Lines with "click" in the entries below: count them and reply with the number alone.
##### Recorded information #####
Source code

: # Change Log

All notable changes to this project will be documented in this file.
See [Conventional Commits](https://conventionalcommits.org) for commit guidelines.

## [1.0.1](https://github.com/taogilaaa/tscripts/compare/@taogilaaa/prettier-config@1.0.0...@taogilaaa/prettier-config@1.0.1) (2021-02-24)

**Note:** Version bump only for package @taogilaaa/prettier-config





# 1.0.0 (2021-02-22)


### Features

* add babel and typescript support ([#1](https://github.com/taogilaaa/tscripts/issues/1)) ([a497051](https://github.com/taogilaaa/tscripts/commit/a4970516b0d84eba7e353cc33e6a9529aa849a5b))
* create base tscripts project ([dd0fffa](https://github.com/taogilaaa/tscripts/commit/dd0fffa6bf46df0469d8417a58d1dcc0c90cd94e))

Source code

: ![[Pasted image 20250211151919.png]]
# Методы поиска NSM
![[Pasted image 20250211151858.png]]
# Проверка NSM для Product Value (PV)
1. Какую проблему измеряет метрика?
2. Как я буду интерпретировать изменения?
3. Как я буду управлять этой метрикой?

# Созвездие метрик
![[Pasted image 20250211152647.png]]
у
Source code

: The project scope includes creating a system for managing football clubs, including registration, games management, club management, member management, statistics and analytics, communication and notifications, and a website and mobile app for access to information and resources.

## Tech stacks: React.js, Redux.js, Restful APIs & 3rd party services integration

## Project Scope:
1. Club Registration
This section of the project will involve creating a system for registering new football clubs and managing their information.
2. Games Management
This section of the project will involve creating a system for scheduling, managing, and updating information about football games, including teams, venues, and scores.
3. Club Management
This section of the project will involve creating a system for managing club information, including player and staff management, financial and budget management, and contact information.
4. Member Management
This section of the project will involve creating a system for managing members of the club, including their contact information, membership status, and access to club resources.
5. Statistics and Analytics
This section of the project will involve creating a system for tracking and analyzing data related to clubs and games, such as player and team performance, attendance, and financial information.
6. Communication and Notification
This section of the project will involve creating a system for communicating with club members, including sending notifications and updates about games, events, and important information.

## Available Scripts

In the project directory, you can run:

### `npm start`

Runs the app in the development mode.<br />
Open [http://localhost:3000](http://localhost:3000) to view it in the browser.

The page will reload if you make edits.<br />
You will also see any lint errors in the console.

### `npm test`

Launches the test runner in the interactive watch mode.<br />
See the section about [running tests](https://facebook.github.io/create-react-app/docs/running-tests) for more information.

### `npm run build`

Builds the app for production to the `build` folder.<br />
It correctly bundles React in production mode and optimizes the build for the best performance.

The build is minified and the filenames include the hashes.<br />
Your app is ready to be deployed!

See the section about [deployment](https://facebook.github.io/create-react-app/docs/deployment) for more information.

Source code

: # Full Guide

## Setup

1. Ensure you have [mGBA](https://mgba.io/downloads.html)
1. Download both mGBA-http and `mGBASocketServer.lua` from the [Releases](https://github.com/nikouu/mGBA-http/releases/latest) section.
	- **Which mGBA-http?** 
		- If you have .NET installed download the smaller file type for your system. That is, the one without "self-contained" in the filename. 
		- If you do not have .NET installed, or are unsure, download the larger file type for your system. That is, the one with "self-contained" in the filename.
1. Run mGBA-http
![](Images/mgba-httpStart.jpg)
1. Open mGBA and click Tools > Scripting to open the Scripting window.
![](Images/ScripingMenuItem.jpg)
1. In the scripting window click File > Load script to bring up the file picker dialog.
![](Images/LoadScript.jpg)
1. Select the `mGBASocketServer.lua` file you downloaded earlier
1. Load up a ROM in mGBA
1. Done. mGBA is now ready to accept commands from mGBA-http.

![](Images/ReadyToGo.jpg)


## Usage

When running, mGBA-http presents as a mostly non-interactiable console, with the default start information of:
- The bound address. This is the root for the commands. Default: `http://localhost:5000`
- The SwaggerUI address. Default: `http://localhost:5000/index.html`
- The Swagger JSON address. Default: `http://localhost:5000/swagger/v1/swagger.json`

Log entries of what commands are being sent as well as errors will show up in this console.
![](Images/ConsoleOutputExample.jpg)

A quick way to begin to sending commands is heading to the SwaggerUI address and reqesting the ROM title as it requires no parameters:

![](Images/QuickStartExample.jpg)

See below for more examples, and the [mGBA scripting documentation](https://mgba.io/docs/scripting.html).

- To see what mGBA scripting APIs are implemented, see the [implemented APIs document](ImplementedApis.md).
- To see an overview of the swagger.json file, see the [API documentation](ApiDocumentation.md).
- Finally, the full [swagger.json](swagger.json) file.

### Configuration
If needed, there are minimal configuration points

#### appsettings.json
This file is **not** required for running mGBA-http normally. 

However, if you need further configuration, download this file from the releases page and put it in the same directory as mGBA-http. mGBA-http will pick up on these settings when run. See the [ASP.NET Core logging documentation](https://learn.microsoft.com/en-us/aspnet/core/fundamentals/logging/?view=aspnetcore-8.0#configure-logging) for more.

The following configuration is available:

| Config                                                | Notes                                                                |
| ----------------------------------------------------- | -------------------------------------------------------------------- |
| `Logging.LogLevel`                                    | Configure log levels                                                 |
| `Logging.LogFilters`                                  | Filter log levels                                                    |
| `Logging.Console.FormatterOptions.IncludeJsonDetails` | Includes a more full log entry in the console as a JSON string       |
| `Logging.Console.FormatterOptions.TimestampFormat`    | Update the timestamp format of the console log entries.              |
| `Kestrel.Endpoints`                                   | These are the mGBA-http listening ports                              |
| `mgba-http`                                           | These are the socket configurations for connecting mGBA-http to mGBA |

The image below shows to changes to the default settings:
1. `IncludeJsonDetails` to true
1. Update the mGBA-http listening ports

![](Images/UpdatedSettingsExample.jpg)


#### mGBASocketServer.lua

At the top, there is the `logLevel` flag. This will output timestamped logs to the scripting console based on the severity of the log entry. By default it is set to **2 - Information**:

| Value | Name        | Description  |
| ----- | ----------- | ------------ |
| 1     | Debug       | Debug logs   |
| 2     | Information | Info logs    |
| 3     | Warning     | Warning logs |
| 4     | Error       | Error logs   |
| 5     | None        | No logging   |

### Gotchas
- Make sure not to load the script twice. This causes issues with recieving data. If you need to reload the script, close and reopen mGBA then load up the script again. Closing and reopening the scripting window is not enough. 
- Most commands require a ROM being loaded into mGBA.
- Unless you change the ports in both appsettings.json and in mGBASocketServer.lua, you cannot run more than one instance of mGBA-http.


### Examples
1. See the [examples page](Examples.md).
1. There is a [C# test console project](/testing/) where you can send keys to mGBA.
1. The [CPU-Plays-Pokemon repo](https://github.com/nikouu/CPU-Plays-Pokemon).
#####
=== Answer to this task ===
2